### ACTIVITY
Write out each line from the data below that includes the word "solo".

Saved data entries
▬▬▬▬▬▬

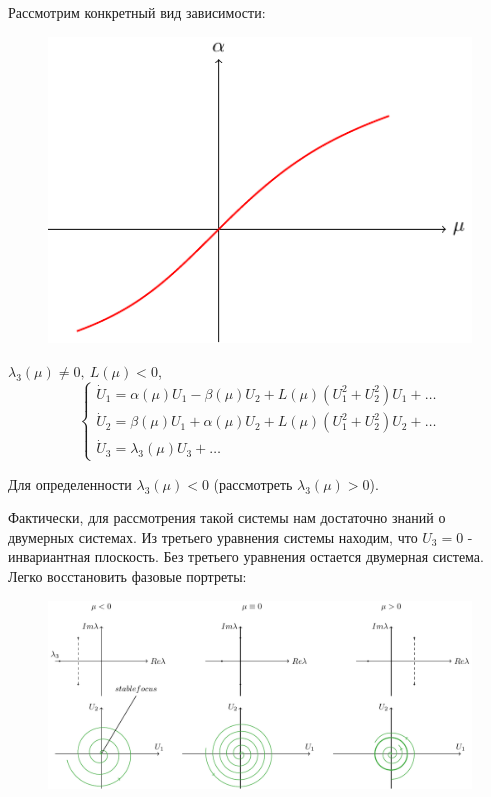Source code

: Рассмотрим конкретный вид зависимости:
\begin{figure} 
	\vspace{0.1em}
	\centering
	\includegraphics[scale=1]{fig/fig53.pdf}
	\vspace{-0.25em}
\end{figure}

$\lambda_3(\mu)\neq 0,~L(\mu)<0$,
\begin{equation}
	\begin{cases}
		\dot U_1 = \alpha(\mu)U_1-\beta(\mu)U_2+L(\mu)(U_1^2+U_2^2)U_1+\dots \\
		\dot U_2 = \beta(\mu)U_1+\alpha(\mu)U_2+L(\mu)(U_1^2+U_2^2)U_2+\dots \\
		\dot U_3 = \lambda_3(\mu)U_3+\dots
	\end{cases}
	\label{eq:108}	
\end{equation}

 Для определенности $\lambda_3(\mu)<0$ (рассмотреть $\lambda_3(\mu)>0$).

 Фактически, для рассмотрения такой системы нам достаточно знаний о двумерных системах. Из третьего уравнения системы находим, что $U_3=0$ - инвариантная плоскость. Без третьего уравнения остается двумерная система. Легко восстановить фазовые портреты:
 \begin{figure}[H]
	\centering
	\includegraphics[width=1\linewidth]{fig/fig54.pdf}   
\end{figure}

▬▬▬▬▬▬

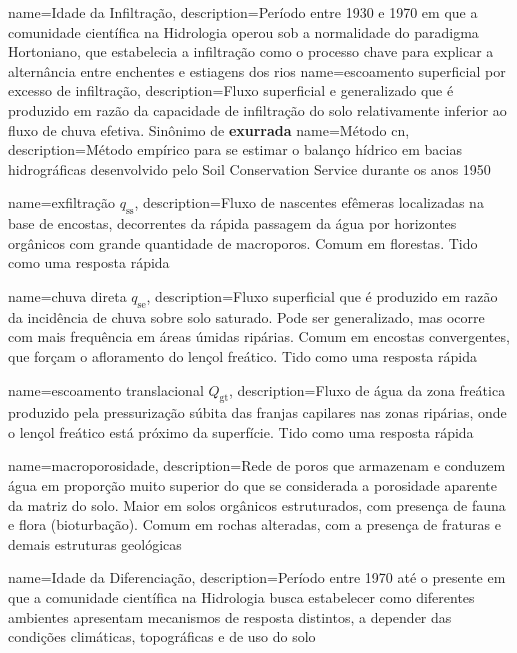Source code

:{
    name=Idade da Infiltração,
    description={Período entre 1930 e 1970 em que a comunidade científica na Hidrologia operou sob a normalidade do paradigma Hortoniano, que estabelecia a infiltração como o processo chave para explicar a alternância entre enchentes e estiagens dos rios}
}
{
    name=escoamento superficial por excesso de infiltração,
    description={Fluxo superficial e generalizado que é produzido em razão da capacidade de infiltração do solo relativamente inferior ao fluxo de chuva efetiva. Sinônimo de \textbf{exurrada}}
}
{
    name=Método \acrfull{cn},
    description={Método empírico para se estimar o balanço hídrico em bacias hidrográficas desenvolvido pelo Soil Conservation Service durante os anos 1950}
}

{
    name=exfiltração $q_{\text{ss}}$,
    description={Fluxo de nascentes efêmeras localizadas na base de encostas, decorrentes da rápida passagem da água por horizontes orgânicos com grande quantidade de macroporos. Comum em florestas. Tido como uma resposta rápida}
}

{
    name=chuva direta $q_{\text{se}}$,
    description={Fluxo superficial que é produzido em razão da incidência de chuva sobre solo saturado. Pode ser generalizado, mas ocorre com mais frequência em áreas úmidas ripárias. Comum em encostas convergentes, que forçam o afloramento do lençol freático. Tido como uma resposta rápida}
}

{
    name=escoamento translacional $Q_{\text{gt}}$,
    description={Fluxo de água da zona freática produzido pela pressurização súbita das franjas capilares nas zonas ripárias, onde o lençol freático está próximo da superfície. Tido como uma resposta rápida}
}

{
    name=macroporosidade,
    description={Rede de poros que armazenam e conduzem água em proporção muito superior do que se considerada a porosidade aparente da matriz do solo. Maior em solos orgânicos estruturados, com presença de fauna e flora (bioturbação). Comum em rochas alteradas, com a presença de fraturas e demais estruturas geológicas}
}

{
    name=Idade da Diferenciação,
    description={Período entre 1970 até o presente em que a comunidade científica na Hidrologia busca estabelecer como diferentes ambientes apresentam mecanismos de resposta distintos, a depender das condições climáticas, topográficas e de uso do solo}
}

▬▬▬▬▬▬

### SOLVED EXERCISE
    description={Fluxo superficial e generalizado que é produzido em razão da capacidade de infiltração do solo relativamente inferior ao fluxo de chuva efetiva. Sinônimo de \textbf{exurrada}}
    description={Fluxo superficial que é produzido em razão da incidência de chuva sobre solo saturado. Pode ser generalizado, mas ocorre com mais frequência em áreas úmidas ripárias. Comum em encostas convergentes, que forçam o afloramento do lençol freático. Tido como uma resposta rápida}
    description={Rede de poros que armazenam e conduzem água em proporção muito superior do que se considerada a porosidade aparente da matriz do solo. Maior em solos orgânicos estruturados, com presença de fauna e flora (bioturbação). Comum em rochas alteradas, com a presença de fraturas e demais estruturas geológicas}
    description={Período entre 1970 até o presente em que a comunidade científica na Hidrologia busca estabelecer como diferentes ambientes apresentam mecanismos de resposta distintos, a depender das condições climáticas, topográficas e de uso do solo}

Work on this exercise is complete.